• Exercise goal: Copy out, from the entries below, each line holding the string "arcana".

(Record set)

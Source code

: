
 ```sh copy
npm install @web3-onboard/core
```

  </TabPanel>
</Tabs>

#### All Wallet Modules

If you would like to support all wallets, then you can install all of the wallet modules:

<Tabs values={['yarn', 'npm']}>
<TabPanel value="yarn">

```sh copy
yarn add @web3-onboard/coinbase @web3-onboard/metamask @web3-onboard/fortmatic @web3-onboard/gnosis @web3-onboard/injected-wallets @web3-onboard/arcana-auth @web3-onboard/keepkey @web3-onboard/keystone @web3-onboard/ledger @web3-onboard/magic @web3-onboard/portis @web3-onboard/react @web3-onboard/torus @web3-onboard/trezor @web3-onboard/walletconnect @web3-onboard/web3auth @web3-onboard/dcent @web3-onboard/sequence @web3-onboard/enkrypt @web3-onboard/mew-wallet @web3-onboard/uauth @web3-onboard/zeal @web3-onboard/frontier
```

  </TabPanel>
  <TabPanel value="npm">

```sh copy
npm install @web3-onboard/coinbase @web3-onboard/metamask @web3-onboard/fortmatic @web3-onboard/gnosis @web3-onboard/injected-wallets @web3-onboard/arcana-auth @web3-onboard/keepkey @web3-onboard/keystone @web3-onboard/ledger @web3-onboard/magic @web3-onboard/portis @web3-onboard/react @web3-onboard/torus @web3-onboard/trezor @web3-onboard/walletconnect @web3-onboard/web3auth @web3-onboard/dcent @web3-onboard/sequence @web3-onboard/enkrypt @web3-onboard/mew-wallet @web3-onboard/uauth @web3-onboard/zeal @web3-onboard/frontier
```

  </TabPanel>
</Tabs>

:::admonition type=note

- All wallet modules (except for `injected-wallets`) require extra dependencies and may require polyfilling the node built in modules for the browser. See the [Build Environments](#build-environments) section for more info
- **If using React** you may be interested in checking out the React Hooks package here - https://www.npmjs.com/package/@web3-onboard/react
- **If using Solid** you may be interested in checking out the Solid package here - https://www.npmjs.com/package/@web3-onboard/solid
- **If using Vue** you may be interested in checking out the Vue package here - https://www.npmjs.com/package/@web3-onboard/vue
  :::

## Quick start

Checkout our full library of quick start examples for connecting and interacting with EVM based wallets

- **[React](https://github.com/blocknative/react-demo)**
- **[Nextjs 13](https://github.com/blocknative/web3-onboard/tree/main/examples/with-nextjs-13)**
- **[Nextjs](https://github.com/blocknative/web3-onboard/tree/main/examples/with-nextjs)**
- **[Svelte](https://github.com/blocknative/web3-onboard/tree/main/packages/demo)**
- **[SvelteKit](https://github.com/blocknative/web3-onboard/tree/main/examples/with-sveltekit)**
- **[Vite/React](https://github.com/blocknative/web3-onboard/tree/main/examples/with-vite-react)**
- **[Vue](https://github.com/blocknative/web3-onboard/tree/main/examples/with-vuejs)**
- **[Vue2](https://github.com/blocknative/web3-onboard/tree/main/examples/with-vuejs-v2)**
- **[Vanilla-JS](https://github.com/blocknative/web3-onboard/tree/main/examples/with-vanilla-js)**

(End Record set)

• Exercise result:
yarn add @web3-onboard/coinbase @web3-onboard/metamask @web3-onboard/fortmatic @web3-onboard/gnosis @web3-onboard/injected-wallets @web3-onboard/arcana-auth @web3-onboard/keepkey @web3-onboard/keystone @web3-onboard/ledger @web3-onboard/magic @web3-onboard/portis @web3-onboard/react @web3-onboard/torus @web3-onboard/trezor @web3-onboard/walletconnect @web3-onboard/web3auth @web3-onboard/dcent @web3-onboard/sequence @web3-onboard/enkrypt @web3-onboard/mew-wallet @web3-onboard/uauth @web3-onboard/zeal @web3-onboard/frontier
npm install @web3-onboard/coinbase @web3-onboard/metamask @web3-onboard/fortmatic @web3-onboard/gnosis @web3-onboard/injected-wallets @web3-onboard/arcana-auth @web3-onboard/keepkey @web3-onboard/keystone @web3-onboard/ledger @web3-onboard/magic @web3-onboard/portis @web3-onboard/react @web3-onboard/torus @web3-onboard/trezor @web3-onboard/walletconnect @web3-onboard/web3auth @web3-onboard/dcent @web3-onboard/sequence @web3-onboard/enkrypt @web3-onboard/mew-wallet @web3-onboard/uauth @web3-onboard/zeal @web3-onboard/frontier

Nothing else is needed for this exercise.